**YOUR INSTRUCTIONS**
Determine how many of the lines below hold the word "includegraphics". Give the number and nothing else.

[DATA SUPPLIED]

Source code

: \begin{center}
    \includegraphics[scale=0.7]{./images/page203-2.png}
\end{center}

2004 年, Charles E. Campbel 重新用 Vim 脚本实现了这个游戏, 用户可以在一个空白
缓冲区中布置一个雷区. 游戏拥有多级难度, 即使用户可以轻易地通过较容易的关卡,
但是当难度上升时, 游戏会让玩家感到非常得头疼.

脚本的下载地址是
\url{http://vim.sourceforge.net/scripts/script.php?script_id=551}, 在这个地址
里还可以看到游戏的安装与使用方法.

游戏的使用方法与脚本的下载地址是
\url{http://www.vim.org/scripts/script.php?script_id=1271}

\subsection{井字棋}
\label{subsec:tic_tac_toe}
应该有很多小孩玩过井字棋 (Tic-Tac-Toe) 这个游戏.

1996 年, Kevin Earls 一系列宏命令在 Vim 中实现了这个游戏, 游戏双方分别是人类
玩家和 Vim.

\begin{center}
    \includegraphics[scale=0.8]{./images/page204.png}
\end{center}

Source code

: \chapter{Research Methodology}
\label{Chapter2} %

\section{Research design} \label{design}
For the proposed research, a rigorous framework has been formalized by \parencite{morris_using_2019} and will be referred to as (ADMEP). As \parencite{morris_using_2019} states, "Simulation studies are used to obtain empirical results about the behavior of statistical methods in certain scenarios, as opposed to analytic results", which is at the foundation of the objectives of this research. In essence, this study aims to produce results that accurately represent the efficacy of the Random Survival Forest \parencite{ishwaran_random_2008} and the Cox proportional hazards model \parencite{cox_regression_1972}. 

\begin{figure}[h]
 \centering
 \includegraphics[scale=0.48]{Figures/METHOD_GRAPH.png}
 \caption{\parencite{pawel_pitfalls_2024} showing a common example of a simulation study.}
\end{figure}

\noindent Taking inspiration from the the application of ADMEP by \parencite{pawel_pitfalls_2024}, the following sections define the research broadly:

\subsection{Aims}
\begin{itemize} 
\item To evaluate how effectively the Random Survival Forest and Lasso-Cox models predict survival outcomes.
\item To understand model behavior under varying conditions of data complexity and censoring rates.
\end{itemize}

[/DATA SUPPLIED]

**RESULT OF THIS EXERCISE**
3